The report also said the Giannoulias administration will, in the short term, audit secretary of state facilities to see what improvements need to be made, such as providing more parking for people with disabilities.

Given that the secretary of state’s office also tracks business registrations in the state, the Giannoulias administration will launch a video series to connect business owners and aspiring entrepreneurs to state resources.

One of Giannoulias’ first acts was an executive order mandating ethics policies that include additional training requirements for the secretary of state’s inspector general’s office. The order also calls for an inspector general email account on the secretary of state website to make it easier for employees and the public to file complaints, and a review of how the office’s vehicles are used to ensure they’re only being driven for state business purposes.

The secretary of state’s office endured a scandal during the tenure of George Ryan, who went on to become governor before being sent to prison on corruption charges. And while Giannoulias’ transition team identified no misdeeds during White’s time in office, he said he wants to ensure there’s “not even a semblance of pay-to-play politics.”

”He had a great reputation, had a great inspector general,” Giannoulias said of White. “We want to make sure that anything that was prohibited or not allowed, we want to codify it.”

In his campaign, Giannoulias proposed banning spouses from lobbying their significant others’ offices, blocking politicians from receiving money from people who work for them and curtailing unregistered lobbying.

His talking point about lobbying reforms arose during his contentious primary election campaign against Chicago City Clerk Anna Valencia, when the two candidates frequently sparred over each other’s alleged ethical shortcomings.

Since the election, Giannoulias has vowed to make tighter lobbying regulations a focus during his transition into his new role.

“You can be the best person in the world. To pretend that conversations aren’t had (with) the spouse is like, to me it’s very difficult to do,” he said in the interview. “I also, one of the other things that has blown my mind is you can serve as an elected official but still lobby.”
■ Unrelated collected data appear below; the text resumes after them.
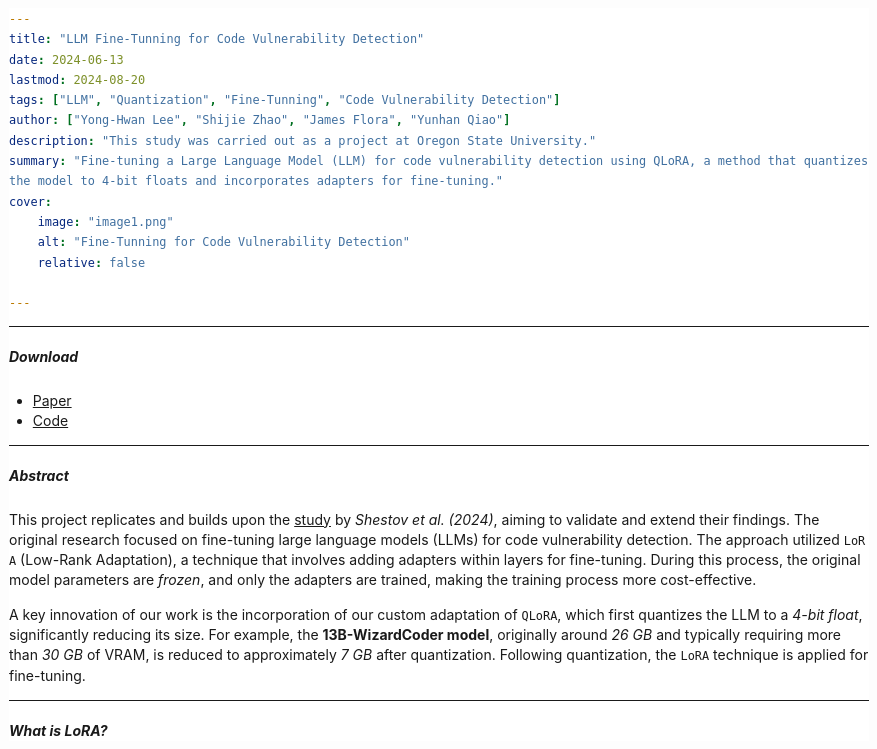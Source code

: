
 ```yaml
---
title: "LLM Fine-Tunning for Code Vulnerability Detection" 
date: 2024-06-13
lastmod: 2024-08-20
tags: ["LLM", "Quantization", "Fine-Tunning", "Code Vulnerability Detection"]
author: ["Yong-Hwan Lee", "Shijie Zhao", "James Flora", "Yunhan Qiao"]
description: "This study was carried out as a project at Oregon State University." 
summary: "Fine-tuning a Large Language Model (LLM) for code vulnerability detection using QLoRA, a method that quantizes the model to 4-bit floats and incorporates adapters for fine-tuning." 
cover:
    image: "image1.png"
    alt: "Fine-Tunning for Code Vulnerability Detection"
    relative: false

---
```


---

##### Download

+ [Paper](paper.pdf)
+ [Code](https://github.com/kapshaul/LLM-finetune-vuln-detection)

---

##### Abstract

This project replicates and builds upon the [study](https://arxiv.org/pdf/2401.17010) by *Shestov et al. (2024)*, aiming to validate and extend their findings. The original research focused on fine-tuning large language models (LLMs) for code vulnerability detection. The approach utilized `LoRA` (Low-Rank Adaptation), a technique that involves adding adapters within layers for fine-tuning. During this process, the original model parameters are *frozen*, and only the adapters are trained, making the training process more cost-effective.

A key innovation of our work is the incorporation of our custom adaptation of `QLoRA`, which first quantizes the LLM to a *4-bit float*, significantly reducing its size. For example, the **13B-WizardCoder model**, originally around *26 GB* and typically requiring more than *30 GB* of VRAM, is reduced to approximately *7 GB* after quantization. Following quantization, the `LoRA` technique is applied for fine-tuning.

---

##### What is LoRA?

<div align="center">
    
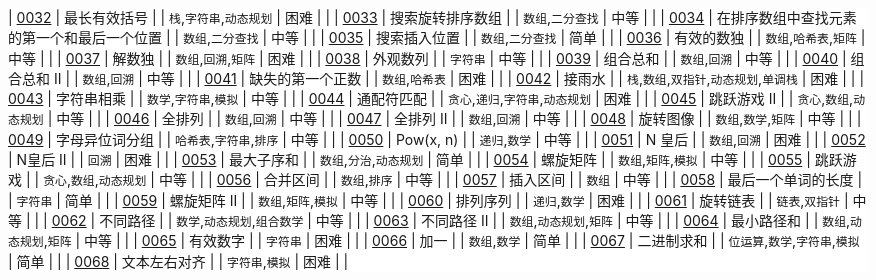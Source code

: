 | [0032](https://leetcode-cn.com/problems/longest-valid-parentheses) | 最长有效括号 |  | `栈`,`字符串`,`动态规划` | 困难 |  |
| [0033](https://leetcode-cn.com/problems/search-in-rotated-sorted-array) | 搜索旋转排序数组 |  | `数组`,`二分查找` | 中等 |  |
| [0034](https://leetcode-cn.com/problems/find-first-and-last-position-of-element-in-sorted-array) | 在排序数组中查找元素的第一个和最后一个位置 |  | `数组`,`二分查找` | 中等 |  |
| [0035](https://leetcode-cn.com/problems/search-insert-position) | 搜索插入位置 |  | `数组`,`二分查找` | 简单 |  |
| [0036](https://leetcode-cn.com/problems/valid-sudoku) | 有效的数独 |  | `数组`,`哈希表`,`矩阵` | 中等 |  |
| [0037](https://leetcode-cn.com/problems/sudoku-solver) | 解数独 |  | `数组`,`回溯`,`矩阵` | 困难 |  |
| [0038](https://leetcode-cn.com/problems/count-and-say) | 外观数列 |  | `字符串` | 中等 |  |
| [0039](https://leetcode-cn.com/problems/combination-sum) | 组合总和 |  | `数组`,`回溯` | 中等 |  |
| [0040](https://leetcode-cn.com/problems/combination-sum-ii) | 组合总和 II |  | `数组`,`回溯` | 中等 |  |
| [0041](https://leetcode-cn.com/problems/first-missing-positive) | 缺失的第一个正数 |  | `数组`,`哈希表` | 困难 |  |
| [0042](https://leetcode-cn.com/problems/trapping-rain-water) | 接雨水 |  | `栈`,`数组`,`双指针`,`动态规划`,`单调栈` | 困难 |  |
| [0043](https://leetcode-cn.com/problems/multiply-strings) | 字符串相乘 |  | `数学`,`字符串`,`模拟` | 中等 |  |
| [0044](https://leetcode-cn.com/problems/wildcard-matching) | 通配符匹配 |  | `贪心`,`递归`,`字符串`,`动态规划` | 困难 |  |
| [0045](https://leetcode-cn.com/problems/jump-game-ii) | 跳跃游戏 II |  | `贪心`,`数组`,`动态规划` | 中等 |  |
| [0046](https://leetcode-cn.com/problems/permutations) | 全排列 |  | `数组`,`回溯` | 中等 |  |
| [0047](https://leetcode-cn.com/problems/permutations-ii) | 全排列 II |  | `数组`,`回溯` | 中等 |  |
| [0048](https://leetcode-cn.com/problems/rotate-image) | 旋转图像 |  | `数组`,`数学`,`矩阵` | 中等 |  |
| [0049](https://leetcode-cn.com/problems/group-anagrams) | 字母异位词分组 |  | `哈希表`,`字符串`,`排序` | 中等 |  |
| [0050](https://leetcode-cn.com/problems/powx-n) | Pow(x, n) |  | `递归`,`数学` | 中等 |  |
| [0051](https://leetcode-cn.com/problems/n-queens) | N 皇后 |  | `数组`,`回溯` | 困难 |  |
| [0052](https://leetcode-cn.com/problems/n-queens-ii) | N皇后 II |  | `回溯` | 困难 |  |
| [0053](https://leetcode-cn.com/problems/maximum-subarray) | 最大子序和 |  | `数组`,`分治`,`动态规划` | 简单 |  |
| [0054](https://leetcode-cn.com/problems/spiral-matrix) | 螺旋矩阵 |  | `数组`,`矩阵`,`模拟` | 中等 |  |
| [0055](https://leetcode-cn.com/problems/jump-game) | 跳跃游戏 |  | `贪心`,`数组`,`动态规划` | 中等 |  |
| [0056](https://leetcode-cn.com/problems/merge-intervals) | 合并区间 |  | `数组`,`排序` | 中等 |  |
| [0057](https://leetcode-cn.com/problems/insert-interval) | 插入区间 |  | `数组` | 中等 |  |
| [0058](https://leetcode-cn.com/problems/length-of-last-word) | 最后一个单词的长度 |  | `字符串` | 简单 |  |
| [0059](https://leetcode-cn.com/problems/spiral-matrix-ii) | 螺旋矩阵 II |  | `数组`,`矩阵`,`模拟` | 中等 |  |
| [0060](https://leetcode-cn.com/problems/permutation-sequence) | 排列序列 |  | `递归`,`数学` | 困难 |  |
| [0061](https://leetcode-cn.com/problems/rotate-list) | 旋转链表 |  | `链表`,`双指针` | 中等 |  |
| [0062](https://leetcode-cn.com/problems/unique-paths) | 不同路径 |  | `数学`,`动态规划`,`组合数学` | 中等 |  |
| [0063](https://leetcode-cn.com/problems/unique-paths-ii) | 不同路径 II |  | `数组`,`动态规划`,`矩阵` | 中等 |  |
| [0064](https://leetcode-cn.com/problems/minimum-path-sum) | 最小路径和 |  | `数组`,`动态规划`,`矩阵` | 中等 |  |
| [0065](https://leetcode-cn.com/problems/valid-number) | 有效数字 |  | `字符串` | 困难 |  |
| [0066](https://leetcode-cn.com/problems/plus-one) | 加一 |  | `数组`,`数学` | 简单 |  |
| [0067](https://leetcode-cn.com/problems/add-binary) | 二进制求和 |  | `位运算`,`数学`,`字符串`,`模拟` | 简单 |  |
| [0068](https://leetcode-cn.com/problems/text-justification) | 文本左右对齐 |  | `字符串`,`模拟` | 困难 |  |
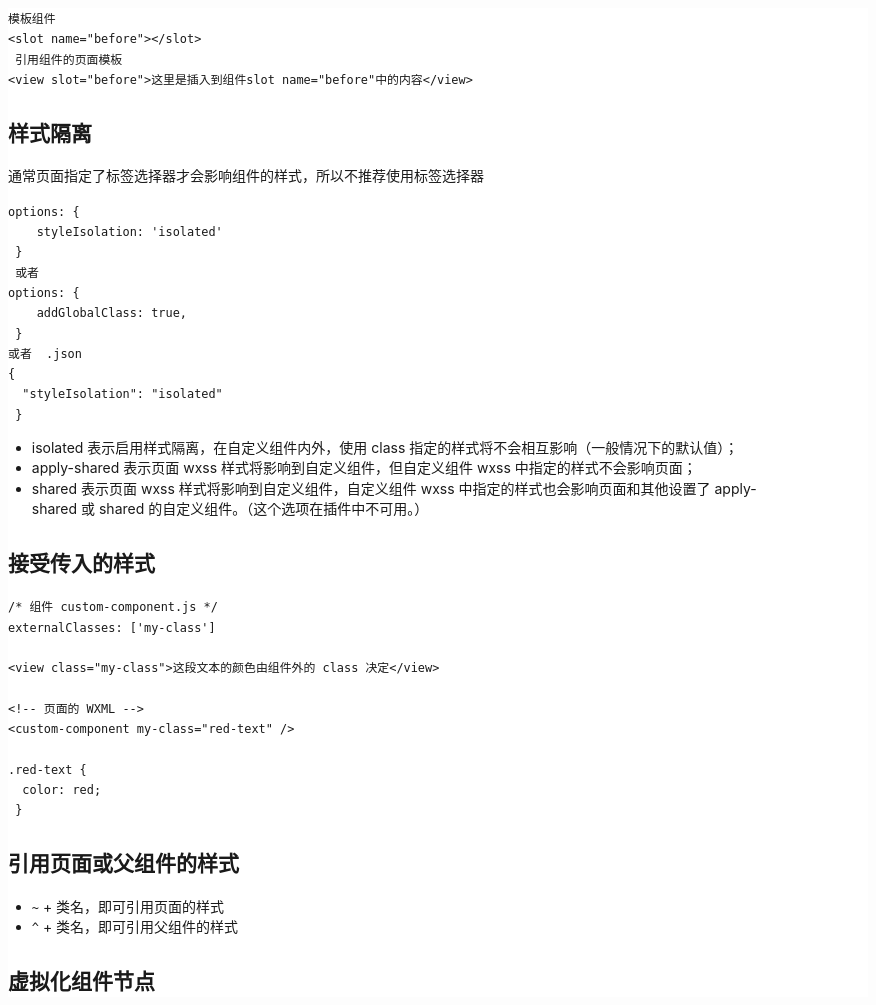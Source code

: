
 ```
模板组件
<slot name="before"></slot>
 引用组件的页面模板
<view slot="before">这里是插入到组件slot name="before"中的内容</view>
```

## 样式隔离

通常页面指定了标签选择器才会影响组件的样式，所以不推荐使用标签选择器

```
options: {
    styleIsolation: 'isolated'
 }
 或者
options: {
    addGlobalClass: true,
 }
或者  .json
{
  "styleIsolation": "isolated"
 }
```

- isolated 表示启用样式隔离，在自定义组件内外，使用 class 指定的样式将不会相互影响（一般情况下的默认值）；
- apply-shared 表示页面 wxss 样式将影响到自定义组件，但自定义组件 wxss 中指定的样式不会影响页面；
- shared 表示页面 wxss 样式将影响到自定义组件，自定义组件 wxss 中指定的样式也会影响页面和其他设置了 apply-shared 或 shared 的自定义组件。（这个选项在插件中不可用。）

## 接受传入的样式

```
/* 组件 custom-component.js */
externalClasses: ['my-class']

<view class="my-class">这段文本的颜色由组件外的 class 决定</view>

<!-- 页面的 WXML -->
<custom-component my-class="red-text" />

.red-text {
  color: red;
 }
```

## 引用页面或父组件的样式

- `~` + 类名，即可引用页面的样式
- `^` + 类名，即可引用父组件的样式

## 虚拟化组件节点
After ending his single term as treasurer, Giannoulias spent several years working at a large bank corporation, owning a stake in restaurants and serving on various boards. He thinks his time in the private sector during the intervening years can serve a purpose in his new role.

“To have both those experiences, I think, is meaningful,” he said. “It gives you perspective on both.”

At the Capitol, Giannoulias will work out of the secretary of state’s airy office, which has a conference table and other furniture and a piano left behind by White’s administration. It’s the largest office in the Capitol, bigger even than the governor’s office, a perk granted to the secretary of state because the office runs the facilities management and security functions in the statehouse.

Aside from the pseudo-Latin nameplate, Giannoulias has put his own signature on the room by putting a number of basketballs on display to show his love for the sport, as a college player and as a pickup basketball buddy to Obama. One is the game ball from a pickup game he and Obama played at a Chicago gymnasium on the day Obama was elected president in 2008.

“My 5-year-old daughter asked if this was my new home because she couldn’t believe how big the office was,” Giannoulias said. “The office is ridiculously large. We thought the treasurer’s office (at the Capitol) was like the holy grail.”